**** DATA TO EXAMINE

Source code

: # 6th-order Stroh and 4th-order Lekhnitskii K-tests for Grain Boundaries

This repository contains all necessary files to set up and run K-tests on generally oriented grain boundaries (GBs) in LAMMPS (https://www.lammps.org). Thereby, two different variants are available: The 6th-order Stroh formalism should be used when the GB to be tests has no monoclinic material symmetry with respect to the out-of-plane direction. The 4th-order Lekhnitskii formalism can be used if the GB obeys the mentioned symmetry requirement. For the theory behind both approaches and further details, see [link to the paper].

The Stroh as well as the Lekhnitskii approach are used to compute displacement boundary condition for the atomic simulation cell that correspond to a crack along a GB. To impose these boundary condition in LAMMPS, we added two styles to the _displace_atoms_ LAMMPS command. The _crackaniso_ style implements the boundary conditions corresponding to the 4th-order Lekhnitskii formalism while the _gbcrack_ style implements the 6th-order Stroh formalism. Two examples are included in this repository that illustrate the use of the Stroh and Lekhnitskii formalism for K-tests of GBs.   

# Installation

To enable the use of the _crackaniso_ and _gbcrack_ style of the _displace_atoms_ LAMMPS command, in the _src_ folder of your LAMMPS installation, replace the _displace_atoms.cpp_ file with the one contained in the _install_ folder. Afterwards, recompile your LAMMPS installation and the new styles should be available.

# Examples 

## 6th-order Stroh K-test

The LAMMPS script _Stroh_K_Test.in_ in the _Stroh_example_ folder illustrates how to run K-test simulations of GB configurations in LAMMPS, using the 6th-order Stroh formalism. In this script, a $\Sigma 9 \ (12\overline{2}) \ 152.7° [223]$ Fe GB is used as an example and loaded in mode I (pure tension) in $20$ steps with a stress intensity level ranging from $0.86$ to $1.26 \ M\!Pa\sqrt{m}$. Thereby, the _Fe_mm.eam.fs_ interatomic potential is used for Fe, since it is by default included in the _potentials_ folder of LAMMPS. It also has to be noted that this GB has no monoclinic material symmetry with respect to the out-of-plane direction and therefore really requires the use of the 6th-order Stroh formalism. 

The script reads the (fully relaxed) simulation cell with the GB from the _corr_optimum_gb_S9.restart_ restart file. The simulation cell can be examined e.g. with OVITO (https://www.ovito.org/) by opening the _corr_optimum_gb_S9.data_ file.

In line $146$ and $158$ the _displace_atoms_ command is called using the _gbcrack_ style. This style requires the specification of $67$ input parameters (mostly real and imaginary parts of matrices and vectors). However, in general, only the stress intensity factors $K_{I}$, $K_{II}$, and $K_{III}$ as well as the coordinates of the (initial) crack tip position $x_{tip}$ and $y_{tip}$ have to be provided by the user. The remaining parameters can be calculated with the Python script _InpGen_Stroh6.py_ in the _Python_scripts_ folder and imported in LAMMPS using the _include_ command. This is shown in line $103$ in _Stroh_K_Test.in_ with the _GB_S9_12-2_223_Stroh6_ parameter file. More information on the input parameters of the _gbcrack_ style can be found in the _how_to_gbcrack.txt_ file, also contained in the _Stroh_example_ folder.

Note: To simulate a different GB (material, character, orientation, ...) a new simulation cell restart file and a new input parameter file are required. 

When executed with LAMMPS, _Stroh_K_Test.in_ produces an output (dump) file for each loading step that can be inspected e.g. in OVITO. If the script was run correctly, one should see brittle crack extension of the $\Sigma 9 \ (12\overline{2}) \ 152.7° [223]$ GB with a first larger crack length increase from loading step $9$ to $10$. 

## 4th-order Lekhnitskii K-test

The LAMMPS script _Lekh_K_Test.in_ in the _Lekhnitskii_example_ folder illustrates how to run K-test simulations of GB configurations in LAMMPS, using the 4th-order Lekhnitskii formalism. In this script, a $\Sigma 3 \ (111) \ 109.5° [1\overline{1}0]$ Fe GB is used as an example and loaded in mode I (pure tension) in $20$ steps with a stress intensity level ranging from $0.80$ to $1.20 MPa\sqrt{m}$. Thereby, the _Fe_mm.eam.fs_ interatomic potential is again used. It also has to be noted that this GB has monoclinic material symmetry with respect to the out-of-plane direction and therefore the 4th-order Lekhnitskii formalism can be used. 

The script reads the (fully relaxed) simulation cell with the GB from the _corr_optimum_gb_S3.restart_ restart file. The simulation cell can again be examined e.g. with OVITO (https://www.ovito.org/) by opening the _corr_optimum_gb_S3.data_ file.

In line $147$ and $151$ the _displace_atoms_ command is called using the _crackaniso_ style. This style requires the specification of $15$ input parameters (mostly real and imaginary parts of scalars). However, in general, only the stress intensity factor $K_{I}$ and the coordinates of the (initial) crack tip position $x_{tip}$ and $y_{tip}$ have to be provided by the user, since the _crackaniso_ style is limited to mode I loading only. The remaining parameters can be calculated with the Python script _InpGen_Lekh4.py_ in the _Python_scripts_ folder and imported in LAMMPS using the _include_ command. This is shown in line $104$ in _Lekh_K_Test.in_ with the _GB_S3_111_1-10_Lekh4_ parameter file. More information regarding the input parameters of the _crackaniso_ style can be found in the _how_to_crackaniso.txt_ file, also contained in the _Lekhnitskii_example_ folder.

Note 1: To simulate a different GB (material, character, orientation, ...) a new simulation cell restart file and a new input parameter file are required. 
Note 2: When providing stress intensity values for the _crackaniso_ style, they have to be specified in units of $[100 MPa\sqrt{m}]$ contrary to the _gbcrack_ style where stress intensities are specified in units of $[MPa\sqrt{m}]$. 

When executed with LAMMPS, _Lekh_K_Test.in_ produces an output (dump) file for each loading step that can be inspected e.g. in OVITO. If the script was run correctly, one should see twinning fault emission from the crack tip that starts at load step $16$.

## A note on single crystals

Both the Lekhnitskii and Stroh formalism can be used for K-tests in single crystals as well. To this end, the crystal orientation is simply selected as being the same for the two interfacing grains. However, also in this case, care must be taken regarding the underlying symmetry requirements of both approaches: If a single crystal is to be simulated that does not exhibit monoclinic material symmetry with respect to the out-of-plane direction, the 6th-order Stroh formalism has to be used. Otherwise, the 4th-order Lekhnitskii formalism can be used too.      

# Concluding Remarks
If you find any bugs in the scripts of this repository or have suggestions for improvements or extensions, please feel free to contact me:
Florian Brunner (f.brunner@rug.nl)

********

YOUR TASK – All lines from the start of the entries through the line where "for Grain Boundaries" sits should be duplicated exactly, with nothing else in the output.

SOLUTION TO THE PROBLEM –
Source code

: # 6th-order Stroh and 4th-order Lekhnitskii K-tests for Grain Boundaries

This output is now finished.